This discussion (see the attached messages) really should have been
cc'ed to BESS and IDR.
--- Begin Message ---
Hello
I have been selected to do a routing directorate “early” review of this draft.
https://datatracker.ietf.org/doc/draft-ietf-mpls-rfc3107bis/
The routing directorate will, on request from the working group chair, perform
an “early” review of a draft before it is submitted for publication to the
IESG. The early review can be performed at any time during the draft’s
lifetime as a working group document. The purpose of the early review depends
on the stage that the document has reached. As this document is in working
group last call, my focus for the review was to determine whether the document
is ready to be published. Please consider my comments along with the other
working group last call comments.
For more information about the Routing Directorate, please see
http://trac.tools.ietf.org/area/rtg/trac/wiki/RtgDir
Best regards
Jon
Document: draft-ietf-mpls-rfc3107-01
Reviewer: Jonathan Hardwick
Review Date: 27 April 2017
Intended Status: Standards Track
Summary
Thank you for writing this document. It provides much-needed clarity to the
original RFC 3107.
This document is very well written. I think that it is ready to be published,
but there are a few points below that I would like to discuss for clarification.
I also spotted a few nits that should be fixed at some point before publication.
Comments and Questions
1) In section 2.1 it says:
“ If the Multiple Labels Capability for a given AFI/SAFI had been
exchanged on the failed session, but is not exchanged on the
restarted session, then any prefixes advertised in that AFI/SAFI with
multiple labels MUST be explicitly withdrawn.”

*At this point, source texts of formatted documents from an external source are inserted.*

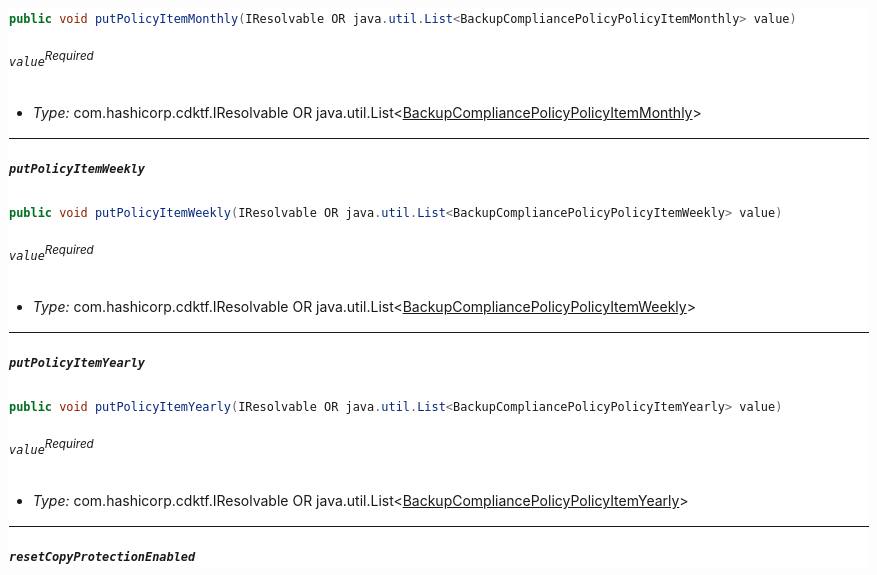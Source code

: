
 ```java
public void putPolicyItemMonthly(IResolvable OR java.util.List<BackupCompliancePolicyPolicyItemMonthly> value)
```

###### `value`<sup>Required</sup> <a name="value" id="@cdktf/provider-mongodbatlas.backupCompliancePolicy.BackupCompliancePolicy.putPolicyItemMonthly.parameter.value"></a>

- *Type:* com.hashicorp.cdktf.IResolvable OR java.util.List<<a href="#@cdktf/provider-mongodbatlas.backupCompliancePolicy.BackupCompliancePolicyPolicyItemMonthly">BackupCompliancePolicyPolicyItemMonthly</a>>

---

##### `putPolicyItemWeekly` <a name="putPolicyItemWeekly" id="@cdktf/provider-mongodbatlas.backupCompliancePolicy.BackupCompliancePolicy.putPolicyItemWeekly"></a>

```java
public void putPolicyItemWeekly(IResolvable OR java.util.List<BackupCompliancePolicyPolicyItemWeekly> value)
```

###### `value`<sup>Required</sup> <a name="value" id="@cdktf/provider-mongodbatlas.backupCompliancePolicy.BackupCompliancePolicy.putPolicyItemWeekly.parameter.value"></a>

- *Type:* com.hashicorp.cdktf.IResolvable OR java.util.List<<a href="#@cdktf/provider-mongodbatlas.backupCompliancePolicy.BackupCompliancePolicyPolicyItemWeekly">BackupCompliancePolicyPolicyItemWeekly</a>>

---

##### `putPolicyItemYearly` <a name="putPolicyItemYearly" id="@cdktf/provider-mongodbatlas.backupCompliancePolicy.BackupCompliancePolicy.putPolicyItemYearly"></a>

```java
public void putPolicyItemYearly(IResolvable OR java.util.List<BackupCompliancePolicyPolicyItemYearly> value)
```

###### `value`<sup>Required</sup> <a name="value" id="@cdktf/provider-mongodbatlas.backupCompliancePolicy.BackupCompliancePolicy.putPolicyItemYearly.parameter.value"></a>

- *Type:* com.hashicorp.cdktf.IResolvable OR java.util.List<<a href="#@cdktf/provider-mongodbatlas.backupCompliancePolicy.BackupCompliancePolicyPolicyItemYearly">BackupCompliancePolicyPolicyItemYearly</a>>

---

##### `resetCopyProtectionEnabled` <a name="resetCopyProtectionEnabled" id="@cdktf/provider-mongodbatlas.backupCompliancePolicy.BackupCompliancePolicy.resetCopyProtectionEnabled"></a>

If I have understood this correctly, it requires a speaker to withdraw NLRI
that it sent on the previous session but that it has not sent on the restarted
session (because the negotiated session capabilities changed).
(a) Why does it need to do that – isn’t the NLRI implicitly withdrawn when the
EOR marker is sent?
(b) This seems to contradict section 2.4 which says “Note that label/prefix
bindings that were not advertised on the given session cannot be withdrawn by
this method.”
2) In section 2.1 it says:
“A BGP speaker SHOULD NOT send an UPDATE that binds more labels to a given
prefix than its peer is capable of receiving” – why isn’t that MUST NOT?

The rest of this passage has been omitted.